In fact, I still have two more recipes to share with you after this one—I told you it was a feast! Oh, and by the way, not sure if I mentioned yet that not only are there a lot (6) recipes, but each one makes A TON…seriously, like 8-12 servings. And can I tell you? I never got sick of the leftovers. I almost think they got better in the fridge.
So this dish looks kinda weird, right? The yellow hue and somewhat strange texture may look slightly off-putting, but I promise this is delicious!
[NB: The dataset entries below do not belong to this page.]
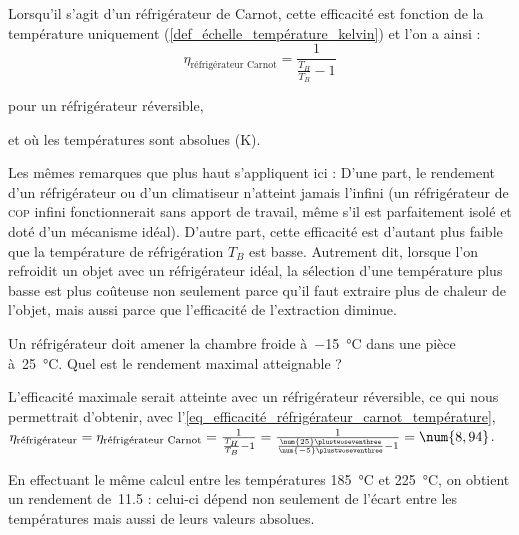 		Lorsqu’il s’agit d’un réfrigérateur de Carnot, cette efficacité est fonction de la température uniquement (\ref{def_échelle_température_kelvin}) et l’on a ainsi :
		\begin{equation}
			\eta_\text{réfrigérateur Carnot} = \frac{1}{\frac{T_H}{T_B} - 1}
			\label{eq_efficacité_réfrigérateur_carnot_température}
		\end{equation}
		\begin{equationterms}
			\item pour un réfrigérateur réversible,
			\item et où les températures sont absolues (\si{\kelvin}).
		\end{equationterms}

		Les mêmes remarques que plus haut s’appliquent ici : D’une part, le rendement d’un réfrigérateur ou d’un climatiseur n’atteint jamais l’infini (un réfrigérateur de \textsc{cop} infini fonctionnerait sans apport de travail, même s’il est parfaitement isolé et doté d’un mécanisme idéal). D’autre part, cette efficacité est d’autant plus faible que la température de réfrigération $T_B$ est basse. Autrement dit, lorsque l’on refroidit un objet avec un réfrigérateur idéal, la sélection d’une température plus basse est plus coûteuse non seulement parce qu’il faut extraire plus de chaleur de l’objet, mais aussi parce que l’efficacité de l’extraction diminue. 
		 
		 \begin{anexample}
		 \label{ex_efficacite_refrigerateur_carnot}
		 	Un réfrigérateur doit amener la chambre froide à~\SI{-15}{\degreeCelsius} dans une pièce à~\SI{25}{\degreeCelsius}. Quel est le rendement maximal atteignable ?
		 		\begin{answer}
		 			L’efficacité maximale serait atteinte avec un réfrigérateur réversible, ce qui nous permettrait d’obtenir, avec l’\cref{eq_efficacité_réfrigérateur_carnot_température}, $\eta_\text{réfrigérateur} = \eta_\text{réfrigérateur Carnot} = \frac{1}{\frac{T_H}{T_B} - 1} = \frac{1}{\frac{\num{25}\plustwoseventhree}{\num{-5}\plustwoseventhree} - 1} = \num{8,94}$.
		 		\end{answer}
		 			\begin{remark}En effectuant le même calcul entre les températures \SI{185}{\degreeCelsius} et \SI{225}{\degreeCelsius}, on obtient un rendement de~\num{11,5} : celui-ci dépend non seulement de l’écart entre les températures mais aussi de leurs valeurs absolues.\end{remark}
		 \end{anexample}


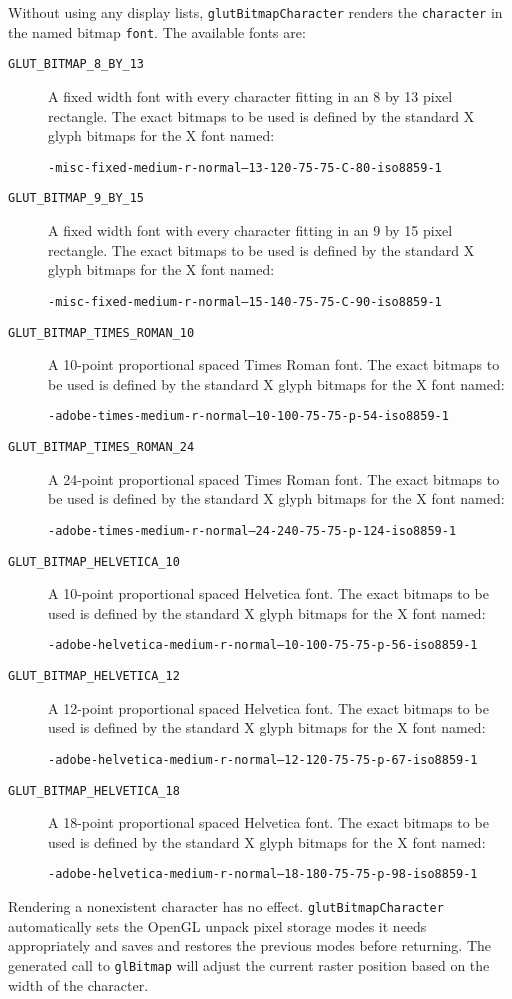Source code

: Without using any display lists, {\tt glutBitmapCharacter} renders the {\tt character}
in the named bitmap {\tt font}.  The available fonts are:
\begin{description}
\item[{{\tt GLUT\_BITMAP\_8\_BY\_13}}]
A fixed width font with every character fitting in an 8 by 13 pixel
rectangle.  The exact bitmaps to be used is defined by the standard X glyph
bitmaps for the X font named:

{\tt -misc-fixed-medium-r-normal--13-120-75-75-C-80-iso8859-1}

\item[{{\tt GLUT\_BITMAP\_9\_BY\_15}}]
A fixed width font with every character fitting in an 9 by 15 pixel
rectangle.  The exact bitmaps to be used is defined by the standard X glyph
bitmaps for the X font named:

{\tt -misc-fixed-medium-r-normal--15-140-75-75-C-90-iso8859-1}

\item[{{\tt GLUT\_BITMAP\_TIMES\_ROMAN\_10}}]
A 10-point proportional spaced
Times Roman font.  The exact bitmaps to be used is defined by the
standard X glyph bitmaps for the X font named:

{\tt -adobe-times-medium-r-normal--10-100-75-75-p-54-iso8859-1}

\item[{{\tt GLUT\_BITMAP\_TIMES\_ROMAN\_24}}]
A 24-point proportional spaced
Times Roman font.  The exact bitmaps to be used is defined by the
standard X glyph bitmaps for the X font named:

{\tt -adobe-times-medium-r-normal--24-240-75-75-p-124-iso8859-1}

\item[{{\tt GLUT\_BITMAP\_HELVETICA\_10}}]
A 10-point proportional spaced
Helvetica font.  The exact bitmaps to be used is defined by the
standard X glyph bitmaps for the X font named:

{\tt -adobe-helvetica-medium-r-normal--10-100-75-75-p-56-iso8859-1}

\item[{{\tt GLUT\_BITMAP\_HELVETICA\_12}}]
A 12-point proportional spaced
Helvetica font.  The exact bitmaps to be used is defined by the
standard X glyph bitmaps for the X font named:

{\tt -adobe-helvetica-medium-r-normal--12-120-75-75-p-67-iso8859-1}

\item[{{\tt GLUT\_BITMAP\_HELVETICA\_18}}]
A 18-point proportional spaced
Helvetica font.  The exact bitmaps to be used is defined by the
standard X glyph bitmaps for the X font named:

{\tt -adobe-helvetica-medium-r-normal--18-180-75-75-p-98-iso8859-1}

\end{description}
Rendering a nonexistent character has no effect.  {\tt glutBitmapCharacter} automatically
sets the OpenGL unpack pixel storage modes it needs appropriately and saves and restores
the previous modes before returning.  The generated call to {\tt glBitmap} will
adjust the current raster position based on the width of the character.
The yellow coloring come from turmeric—a warm, slightly better spice that is made from the root of a plant found in the ginger family. Turmeric is traditionally what gives yellow mustard it’s color, and it’s actually very good for you and acts as a natural anti-inflammatory.
This dish gives a nice, starchy, veggie component to the feast. It’s packed with potatoes, carrots, onions, and lots and lots of cabbage! Um…and I mean LOTS. My pan was practically exploding with cabbage when I first added it in, but worry not, it will cook down a lot (but you should still use a huge pan, lol).
In other news, it’s 85 again. In Seattle. In the very beginning of May. How. I’m going to go make some iced tea and wish that central A/C was a “thing” around here…
- 1/3 cup coconut oil
- 2 small to medium onions, thinly sliced
- 4 carrots, peeled and sliced
- 3 russet potatoes, peeled and chopped into 1-inch cubes
- 2 cloves garlic, pureed
- 1 tbsp fresh ginger, pureed
- 1/4 tsp turmeric
- salt and pepper
- 1 cup water
- 1 head green cabbage, chopped
- 1 jalapeno, finely chopped
- In a very large pan, heat the coconut oil over medium-high heat. Add in the onion and cook for around 4 minutes. Add in the carrot and cook for an additional 4 minutes. Add in the potatoes, and cover and cook for 5 minutes.
- Add in the garlic, ginger, turmeric, salt, and pepper, and stir for 1 minute. Add in the water and cook, stirring, for 3-5 minutes. Add in the cabbage and jalapeño and stir for 2-3 minutes to coat. Cover and cook, stirring occasionally, for 10 to 15 minutes, until the veggies are soft. Season, to taste, with more salt.